With the decline in effective tax rate, corporate tax collections have also been decelerating. The Centre’s move to clamp down on credits given for Minimum Alternate Tax and nudging companies to move to the new tax regime, need to be seen against this background.

Large companies, lower tax

Larger companies, which account for a lion’s share of taxable income, always paid lower tax, thanks to the battery of tax consultants employed by them to advise them on innovative means to reduce tax liability. But the gap between the tax rate of small and big companies appears to have widened of late.

The effective tax rate of companies with profit before tax between 0 to 1 crore was 23.68 per cent in 2023-24. The tax rate moves lower as the size of the company increases with those with profit over ₹500 crore paying tax at the rate of 18.8 per cent only.

Further, the effective tax rate of larger companies has moved down 7.5 percentage points since FY18. The current rate of 18.8 per cent is below the effective tax rate of 22 per cent in the new corporate tax regime. With losses mounting during Covid, companies seem to have accumulated MAT credit which has helped them reduce their tax liability in the years following the pandemic. Other incentives which companies have been using as of FY24 are tax holidays provided to exporters located in Special Economic Zones, accelerated depreciation provided to manufacturing, power generation and transmission businesses, deduction of profits of infrastructure companies and deduction of profits in generation, transmission and distribution of power.

What the Budget did

In an ideal situation, it is good to lower tax incidence of companies so that they can improve their output and contribute to economic growth. But in the face of sluggish private capex and stagnating pay scales of private sector employees, the Centre cannot be faulted for plugging the gap that is allowing larger companies to lower their tax liability inordinately. With the gross tax revenue getting hit due to income tax and GST rationalisation, the Centre appears to be turning its attention towards corporate tax revenue now.

The Union Budget 2026 laid down that the companies in the old regime will no longer be allowed to use credit brought forward for MAT, to bring down their corporate tax liability. Such set off was being allowed only for companies in the new tax regime, and that too only partially.

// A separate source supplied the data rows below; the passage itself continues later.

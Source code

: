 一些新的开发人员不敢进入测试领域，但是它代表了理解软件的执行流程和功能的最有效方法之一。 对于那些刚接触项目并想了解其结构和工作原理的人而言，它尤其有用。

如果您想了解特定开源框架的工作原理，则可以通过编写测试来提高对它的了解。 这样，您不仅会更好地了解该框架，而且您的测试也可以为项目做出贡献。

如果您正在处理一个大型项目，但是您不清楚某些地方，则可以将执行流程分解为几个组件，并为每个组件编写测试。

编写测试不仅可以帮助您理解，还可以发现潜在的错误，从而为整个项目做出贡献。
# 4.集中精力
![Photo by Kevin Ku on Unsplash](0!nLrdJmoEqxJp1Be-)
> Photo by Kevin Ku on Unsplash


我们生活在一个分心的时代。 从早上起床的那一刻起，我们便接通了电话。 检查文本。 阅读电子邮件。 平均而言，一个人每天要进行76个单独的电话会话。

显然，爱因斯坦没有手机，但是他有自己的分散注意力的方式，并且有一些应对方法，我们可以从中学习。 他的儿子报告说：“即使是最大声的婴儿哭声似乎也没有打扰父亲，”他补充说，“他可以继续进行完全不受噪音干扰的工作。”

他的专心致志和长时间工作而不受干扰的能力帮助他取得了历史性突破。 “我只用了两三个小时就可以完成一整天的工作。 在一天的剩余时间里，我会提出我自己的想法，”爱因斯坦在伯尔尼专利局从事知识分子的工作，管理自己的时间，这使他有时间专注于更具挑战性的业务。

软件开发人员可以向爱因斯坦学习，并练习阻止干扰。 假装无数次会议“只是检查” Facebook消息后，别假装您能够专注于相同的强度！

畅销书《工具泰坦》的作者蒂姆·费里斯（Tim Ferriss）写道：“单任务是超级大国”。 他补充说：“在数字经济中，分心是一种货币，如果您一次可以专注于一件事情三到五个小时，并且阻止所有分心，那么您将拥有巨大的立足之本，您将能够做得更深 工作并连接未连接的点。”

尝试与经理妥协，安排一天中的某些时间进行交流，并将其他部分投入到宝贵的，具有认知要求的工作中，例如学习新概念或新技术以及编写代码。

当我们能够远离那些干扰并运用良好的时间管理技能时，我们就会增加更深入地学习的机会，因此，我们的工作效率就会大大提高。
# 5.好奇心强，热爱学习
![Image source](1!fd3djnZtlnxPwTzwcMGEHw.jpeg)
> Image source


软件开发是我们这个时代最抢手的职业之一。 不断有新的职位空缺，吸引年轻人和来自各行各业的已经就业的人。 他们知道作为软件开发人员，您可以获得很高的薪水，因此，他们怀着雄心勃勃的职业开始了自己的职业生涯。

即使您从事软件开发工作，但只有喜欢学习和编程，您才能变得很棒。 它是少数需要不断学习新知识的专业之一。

The rate of MAT was lowered from 15 to 14 per cent.

MAT was introduced in 1987 to check companies from claiming various deductions and exemptions to avoid paying tax. Therefore, if the tax liability of a company was lower than 15 per cent of its book profit, the company was required to pay MAT at the rate of 15 per cent to the exchequer.

However, companies were given a leeway that when the company paid MAT, the difference between tax liability and MAT paid could be carried forward for 15 years and used to reduce tax liability in future.

The Centre has now done away with the practice of allowing the excess tax paid under MAT to be carried forward. Any MAT credit brought forward from earlier years can be set off only up to 25 per cent of the tax liability for the year, and only in the new tax regime.

Collections slowing

The move to restrict MAT credit and nudge companies to move to the new tax regime appears to be a result of slowing corporate tax collections in recent times.

While the compounded annual growth in income tax collections was 15 per cent between FY18 and FY27 (BE), the growth in corporate tax is a much lower 8.9 per cent. In FY18, corporate tax yielded ₹5.7 lakh crore, amounting to 58 per cent of direct tax collections. But by FY27 (BE), corporate tax is expected to raise ₹12.3 lakh crore, accounting for only 46 per cent of total direct tax collections

The slowing corporate tax collections are not due to decline in profitability, since profit growth of companies has picked up since FY24 with net profit growing in high double digits in many years. With companies becoming increasingly reluctant to pay tax, it will not be surprising if the Centre now turns its attention towards more measures to improve corporate tax collections.